1a) Is it the best way? Pretty much, because: Low component cost and ability to design extremely low current draw so as to deliver as much harvested power to the load as possible.

1b) Is there a simpler method? Yes, some more monolithic ICs for energy harvesting exist that include similar functionality. BUT, they cost more and use a lot more current to achieve the same result.

3) How does the example work? The example is actually wrong. It may still work, but the HYST pin should be connected to REF if you're going to use an external positive feedback network as in the example with that IC.

2) How do you figure out the values? Initially the actual Ohm values are not important. What you want to calculate are the RATIOS of R1 and R2 with relation to R3.

For reference here is your generic voltage comarator ciruit with positive feed back:

schematic

simulate this circuit – Schematic created using CircuitLab

Your starting point is to decide on the Vhigh trip point and the hysteresis band (which is just the voltage difference between your high and low trip points). You also need to know what Vref is of course.

Once you have those three values, you're ready to calculate the R1 and R2 ratios. Let R3 = 1 in all the equations as that will give the result as a ratio to R3.

The two formulas we will use are:

$$ \text{High trip point will be: } \left( V_{\operatorname{high}} \right) \text{ and Hysteresis band will be: } \left( V_{\operatorname{band}} \right)\\ \operatorname{R1} = \operatorname{R3} \left( \frac{V_{\operatorname{band}}}{V_{\operatorname{cc}}} \right) \text{ and } \operatorname{R2} = 1 \left/ \left( \frac{V_{\operatorname{high}}} {V_{\operatorname{ref}} \times \operatorname{R1}} - \frac{1} {\operatorname{R1}} - \frac{1} {\operatorname{R3}} \right) \right. $$

Remember that R3 = 1, so we can just drop it completely from the R1 equation. Once you solve those two equations you have the ratio between R1->R3 and R2->R3. Now it's just a matter of selecting a real value for R3 and you can multiply those ratios with the value to get your real vales.
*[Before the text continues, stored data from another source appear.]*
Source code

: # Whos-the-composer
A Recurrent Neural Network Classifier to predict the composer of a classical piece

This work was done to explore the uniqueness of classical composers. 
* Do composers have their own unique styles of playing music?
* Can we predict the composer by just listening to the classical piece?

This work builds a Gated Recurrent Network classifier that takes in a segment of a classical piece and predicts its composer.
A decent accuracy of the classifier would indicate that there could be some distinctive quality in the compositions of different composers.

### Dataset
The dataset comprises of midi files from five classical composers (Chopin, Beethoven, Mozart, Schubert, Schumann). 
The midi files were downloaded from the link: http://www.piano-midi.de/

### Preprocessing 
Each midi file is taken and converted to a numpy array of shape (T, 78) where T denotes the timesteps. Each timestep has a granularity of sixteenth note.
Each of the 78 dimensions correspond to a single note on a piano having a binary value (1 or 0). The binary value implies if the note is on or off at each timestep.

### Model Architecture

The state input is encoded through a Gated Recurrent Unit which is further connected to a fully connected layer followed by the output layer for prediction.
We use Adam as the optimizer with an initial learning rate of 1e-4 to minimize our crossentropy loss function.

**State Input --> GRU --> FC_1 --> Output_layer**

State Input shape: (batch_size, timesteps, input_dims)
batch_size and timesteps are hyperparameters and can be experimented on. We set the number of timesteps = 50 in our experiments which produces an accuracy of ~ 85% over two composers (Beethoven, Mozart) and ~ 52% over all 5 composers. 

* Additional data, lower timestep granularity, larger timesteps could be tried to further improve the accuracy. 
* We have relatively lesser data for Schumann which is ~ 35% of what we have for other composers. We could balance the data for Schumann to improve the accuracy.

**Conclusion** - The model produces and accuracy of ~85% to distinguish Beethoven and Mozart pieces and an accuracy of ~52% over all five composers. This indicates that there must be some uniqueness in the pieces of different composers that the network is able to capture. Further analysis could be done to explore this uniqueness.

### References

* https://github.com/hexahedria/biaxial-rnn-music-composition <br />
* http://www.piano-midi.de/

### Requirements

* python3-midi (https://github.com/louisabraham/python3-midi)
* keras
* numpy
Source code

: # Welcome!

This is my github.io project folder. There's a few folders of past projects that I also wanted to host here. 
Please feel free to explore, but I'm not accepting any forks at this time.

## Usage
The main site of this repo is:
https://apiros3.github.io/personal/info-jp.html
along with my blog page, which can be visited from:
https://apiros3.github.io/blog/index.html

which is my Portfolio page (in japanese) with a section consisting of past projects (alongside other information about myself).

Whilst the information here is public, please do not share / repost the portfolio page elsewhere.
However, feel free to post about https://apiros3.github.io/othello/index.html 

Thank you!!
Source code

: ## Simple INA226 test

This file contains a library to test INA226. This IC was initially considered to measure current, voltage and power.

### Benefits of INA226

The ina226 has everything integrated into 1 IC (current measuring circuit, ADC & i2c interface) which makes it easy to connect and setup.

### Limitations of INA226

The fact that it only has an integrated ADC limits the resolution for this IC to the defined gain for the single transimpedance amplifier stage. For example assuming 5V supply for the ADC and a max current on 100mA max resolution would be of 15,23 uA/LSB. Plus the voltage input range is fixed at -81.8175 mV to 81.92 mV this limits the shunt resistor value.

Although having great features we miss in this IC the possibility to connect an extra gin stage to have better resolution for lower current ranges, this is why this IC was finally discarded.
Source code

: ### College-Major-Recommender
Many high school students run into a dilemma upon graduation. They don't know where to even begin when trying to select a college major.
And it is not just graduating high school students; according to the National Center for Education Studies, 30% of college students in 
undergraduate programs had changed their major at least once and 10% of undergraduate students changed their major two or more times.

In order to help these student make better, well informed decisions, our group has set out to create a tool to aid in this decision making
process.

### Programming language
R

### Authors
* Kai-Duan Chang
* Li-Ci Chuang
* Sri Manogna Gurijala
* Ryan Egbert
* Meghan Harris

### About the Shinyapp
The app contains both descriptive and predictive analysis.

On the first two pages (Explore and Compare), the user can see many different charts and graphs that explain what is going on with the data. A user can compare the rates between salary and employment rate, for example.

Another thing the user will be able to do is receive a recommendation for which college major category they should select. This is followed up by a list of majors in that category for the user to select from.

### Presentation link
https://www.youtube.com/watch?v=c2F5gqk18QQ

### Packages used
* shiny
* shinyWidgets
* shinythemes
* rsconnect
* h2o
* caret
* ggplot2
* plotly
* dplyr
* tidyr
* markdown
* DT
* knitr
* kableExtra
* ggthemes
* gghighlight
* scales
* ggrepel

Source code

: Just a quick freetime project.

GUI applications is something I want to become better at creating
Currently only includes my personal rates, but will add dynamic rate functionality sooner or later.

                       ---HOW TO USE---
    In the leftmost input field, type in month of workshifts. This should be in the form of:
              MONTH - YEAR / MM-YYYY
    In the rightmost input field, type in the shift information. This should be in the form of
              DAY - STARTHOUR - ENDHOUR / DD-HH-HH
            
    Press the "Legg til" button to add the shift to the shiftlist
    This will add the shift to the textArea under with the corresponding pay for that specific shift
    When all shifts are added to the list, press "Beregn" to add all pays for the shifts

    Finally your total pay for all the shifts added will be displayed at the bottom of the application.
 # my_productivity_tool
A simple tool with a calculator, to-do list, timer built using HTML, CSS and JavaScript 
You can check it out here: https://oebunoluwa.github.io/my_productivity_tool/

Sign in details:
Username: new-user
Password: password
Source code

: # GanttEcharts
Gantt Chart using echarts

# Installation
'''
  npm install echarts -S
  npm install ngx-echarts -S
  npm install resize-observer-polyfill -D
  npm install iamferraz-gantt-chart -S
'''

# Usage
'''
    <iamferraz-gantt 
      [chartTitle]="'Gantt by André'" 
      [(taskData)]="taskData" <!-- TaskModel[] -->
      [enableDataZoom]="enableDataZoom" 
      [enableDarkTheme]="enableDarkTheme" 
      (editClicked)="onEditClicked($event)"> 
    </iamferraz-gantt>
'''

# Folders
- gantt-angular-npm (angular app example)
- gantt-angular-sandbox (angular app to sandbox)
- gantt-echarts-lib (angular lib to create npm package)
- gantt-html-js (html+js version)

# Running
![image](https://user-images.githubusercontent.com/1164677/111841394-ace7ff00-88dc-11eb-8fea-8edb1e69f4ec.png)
So how to choose R3? There are two considerations, firstly you want it to be a pretty big value so as to use a very low amount of current. But it can't be so large that it doesn't deliver enough current to actually work.

How much current does it need to deliver? That depends on your device, but the values I've seen usually suggest it should deliver Input Bias Current * 10 as a minimum and * 100 is recommended. So if your device had an Input Bias Current of 5nA, you would want R3 to deliver 5uA at the minimum point going with recommended values.

Once you know how much current you want over R3, figuring out its resistance is just a matter of using Ohms law (V=IR). But there are two values for V that it will operate at. It could be at V = Vref or V = Vcc - Vref. You will need to calculate both then select which ever is LOWER.

If we let the current over R3 be called I3, then the two formulas for R3 are:

$$ \operatorname{R3} = V_{\operatorname{ref}} / \operatorname{I3} \text{ and } \operatorname{R3} = \left( V_{\operatorname{cc}} - V_{\operatorname{ref}} \right) / \operatorname{I3} $$

Now that you have R3, it's just a matter of multiplying the ratios you got for R1 and R2 with this value.

Applying this knowledge to the original example, it seems that the values given in it are somewhat off. So let's go over that example and find out what the vales should be.

The example doesn't tell us what Vcc is and if we work backwards from the values that are given, Vcc would need to be 3.21V to give those values. Which doesn't make any sense since the Vhigh trip point was stated as being 3.6V. So let's go with a more sensible value and say Vcc is 4V.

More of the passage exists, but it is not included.